The FAQs below have come to me by email from researchers considering applying ICA to their ERP averages. More FAQs About Applying ICA to EEG/MEG Data ...
Below are my best attempt at answers ... -Scott Makeig
- What are "epochs" and "single trials"?
- How much data is enough data for ICA?
- Are four channels enough for ICA?
- Should I concatenate data conditions?
- Should I worry about discontinuities?
- How should the activations be scaled?
- If I use real input, why do I get complex output?
- How is ICA used with fMRI data?
- What is temporal ICA?
- How can I measure the success of ICA?
How Much Data is Enough Data?
> Others here and myself have been exploring the use of ICA for > some of our research. [Is it true that] one must have at least > the square of the number of sensors to meet the necessary assumptions > of ICA? Because this analysis allows the separation of overlapping > components of the recorded signal, it is ideally suited for addressing > some of the questions we're looking at, but we would like to ensure > that we're "doing it right". > > Since we have 300 points per channel, and 129 channels, we don't > have sufficient number of samples to extract 129 components. > However, in the MatLab program, there is the ability to limit the > number of components via an initial PCA procedure. We have > been using this to limit our number of components, usually to > somewhere between 6 and 20, though it appears 17 should be our > maximum. > > My question is, if one has (as we do) 300 data points per electrode > and 129 electrodes, does limiting the number of components to a > maximum of 17 via the PCA satisfy the criterion for number of > samples and allow us to perform a valid ICA? Or, is it more > advisable to limit the number of electrodes by taking a subset over > the head as well?There is no fixed limit to the number of points needed for a "good" ICA solution - and in fact no fixed way to judge whether an ICA solution is "good" or not. However, given 129 channels and, say, 129 points, infomax will usually find the obvious degenerate solution, one component fitting each time point. This solution will give you *no* additional information or insight into your data, and therefore be useless - or possibly worse, if you try to over-interpret it!

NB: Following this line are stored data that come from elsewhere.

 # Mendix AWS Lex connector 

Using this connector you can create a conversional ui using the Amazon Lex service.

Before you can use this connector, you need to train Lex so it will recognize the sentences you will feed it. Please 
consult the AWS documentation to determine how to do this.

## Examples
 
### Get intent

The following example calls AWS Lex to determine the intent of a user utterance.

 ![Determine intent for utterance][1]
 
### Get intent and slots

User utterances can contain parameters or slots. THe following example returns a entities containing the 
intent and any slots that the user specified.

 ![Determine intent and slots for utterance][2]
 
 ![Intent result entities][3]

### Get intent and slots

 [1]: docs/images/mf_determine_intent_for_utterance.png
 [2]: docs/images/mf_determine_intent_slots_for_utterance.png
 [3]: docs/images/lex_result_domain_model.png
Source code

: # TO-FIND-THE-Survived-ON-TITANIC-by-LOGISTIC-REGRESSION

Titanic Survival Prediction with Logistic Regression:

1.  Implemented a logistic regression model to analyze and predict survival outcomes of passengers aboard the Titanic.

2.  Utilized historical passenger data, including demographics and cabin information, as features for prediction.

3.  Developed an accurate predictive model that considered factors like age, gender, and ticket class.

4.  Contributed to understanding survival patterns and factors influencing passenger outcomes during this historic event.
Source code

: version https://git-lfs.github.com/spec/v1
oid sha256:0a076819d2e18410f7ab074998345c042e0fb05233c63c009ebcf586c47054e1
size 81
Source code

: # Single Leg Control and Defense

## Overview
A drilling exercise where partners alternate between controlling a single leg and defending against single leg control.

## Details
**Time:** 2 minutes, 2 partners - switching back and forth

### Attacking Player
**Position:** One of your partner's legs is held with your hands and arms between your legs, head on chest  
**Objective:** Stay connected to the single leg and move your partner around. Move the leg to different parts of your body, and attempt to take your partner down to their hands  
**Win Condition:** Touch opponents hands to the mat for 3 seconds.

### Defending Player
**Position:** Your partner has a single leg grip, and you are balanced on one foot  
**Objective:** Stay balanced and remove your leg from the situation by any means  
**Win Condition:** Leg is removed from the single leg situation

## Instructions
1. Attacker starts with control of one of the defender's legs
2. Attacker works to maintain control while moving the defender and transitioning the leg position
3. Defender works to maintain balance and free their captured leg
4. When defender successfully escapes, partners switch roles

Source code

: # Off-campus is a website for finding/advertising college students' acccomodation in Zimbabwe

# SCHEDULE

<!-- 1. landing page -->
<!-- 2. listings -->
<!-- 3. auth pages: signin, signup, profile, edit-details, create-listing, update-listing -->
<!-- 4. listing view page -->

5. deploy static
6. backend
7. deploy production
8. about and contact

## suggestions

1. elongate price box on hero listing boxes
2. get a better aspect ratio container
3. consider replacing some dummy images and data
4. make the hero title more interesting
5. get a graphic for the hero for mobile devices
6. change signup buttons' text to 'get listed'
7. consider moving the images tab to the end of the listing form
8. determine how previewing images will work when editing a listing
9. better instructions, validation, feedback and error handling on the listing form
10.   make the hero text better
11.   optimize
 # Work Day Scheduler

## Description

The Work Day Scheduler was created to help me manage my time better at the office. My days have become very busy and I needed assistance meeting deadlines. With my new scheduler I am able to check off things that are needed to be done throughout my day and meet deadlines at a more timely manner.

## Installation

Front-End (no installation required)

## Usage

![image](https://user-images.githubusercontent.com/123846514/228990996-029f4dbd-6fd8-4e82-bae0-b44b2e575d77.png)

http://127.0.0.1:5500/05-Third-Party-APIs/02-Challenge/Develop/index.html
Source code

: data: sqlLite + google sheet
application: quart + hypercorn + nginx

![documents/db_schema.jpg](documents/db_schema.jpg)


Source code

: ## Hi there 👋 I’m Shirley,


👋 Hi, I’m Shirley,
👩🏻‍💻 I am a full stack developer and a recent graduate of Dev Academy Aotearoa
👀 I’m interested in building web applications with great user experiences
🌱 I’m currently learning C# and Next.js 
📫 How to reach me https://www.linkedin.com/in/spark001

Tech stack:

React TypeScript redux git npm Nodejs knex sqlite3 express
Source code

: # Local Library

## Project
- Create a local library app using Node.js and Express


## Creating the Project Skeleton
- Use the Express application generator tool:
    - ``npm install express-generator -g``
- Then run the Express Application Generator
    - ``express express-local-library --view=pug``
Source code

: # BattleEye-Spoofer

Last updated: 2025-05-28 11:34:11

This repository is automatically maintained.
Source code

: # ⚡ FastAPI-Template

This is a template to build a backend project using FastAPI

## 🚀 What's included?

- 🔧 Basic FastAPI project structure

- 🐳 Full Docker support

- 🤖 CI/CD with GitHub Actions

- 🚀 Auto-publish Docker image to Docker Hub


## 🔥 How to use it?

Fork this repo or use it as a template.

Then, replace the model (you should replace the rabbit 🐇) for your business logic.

In yhour case there are 129^2 unmixed matrix weights for ICA to learn. My best guess is that the number of data points required may be some multiple of 129^2 (this could differ in some cases, depending on the component mixture -- Also, not all data may be modeled as the sum of independent components!). The PCA option is provided as a principled though imperfect way to make the training tractable for large numbers of channels.
However, I think you should rethink the appropriateness of your experimental design for ICA. Infomax looks for independence -- this means things that happen independently of each other. This means, roughly, things that happen at different times or in different ways at different times.
Your 300-point EEG data with its low-pass spectral character actually contain only 5-10? independent time windows. ICA could extract this many independent components, however, only if each component was active in only one independent time window. If this were the case, you might do better by just measuring their separate manifestations (by their peaks or other features).
Note that in our 1999 J Neurosci and J Royal Society papers on visual P3 and N1 decompositions (Makeig et al., 1999ab), we decomposed twenty-five 256-point 31-channel ERP condition grand averages simultaneously. Across this array of conditions, several EEG phenomena were expressed at different times/conditions - allowing ICA to separate them. Also, the number of input data points (25*256 = 6400) was over six times the number of weights to be learned (31^2 = 961).
Are there other conditional averages you could concatenate into your training data, such as non-target responses in each of N stimulus conditions, or etc?
Note: We are now exploring intensively another, most interesting, exciting and challenging approach of decomposing the whole collection of *single trials* from a subject. We have begun to publish on the results of this method, which requires and suggests a somewhat different framework for assumptions and interpretation than the usual framework for thinking about averaged ERPs. See our tutorial pages on single-trial analysis as well as our latest abstracts.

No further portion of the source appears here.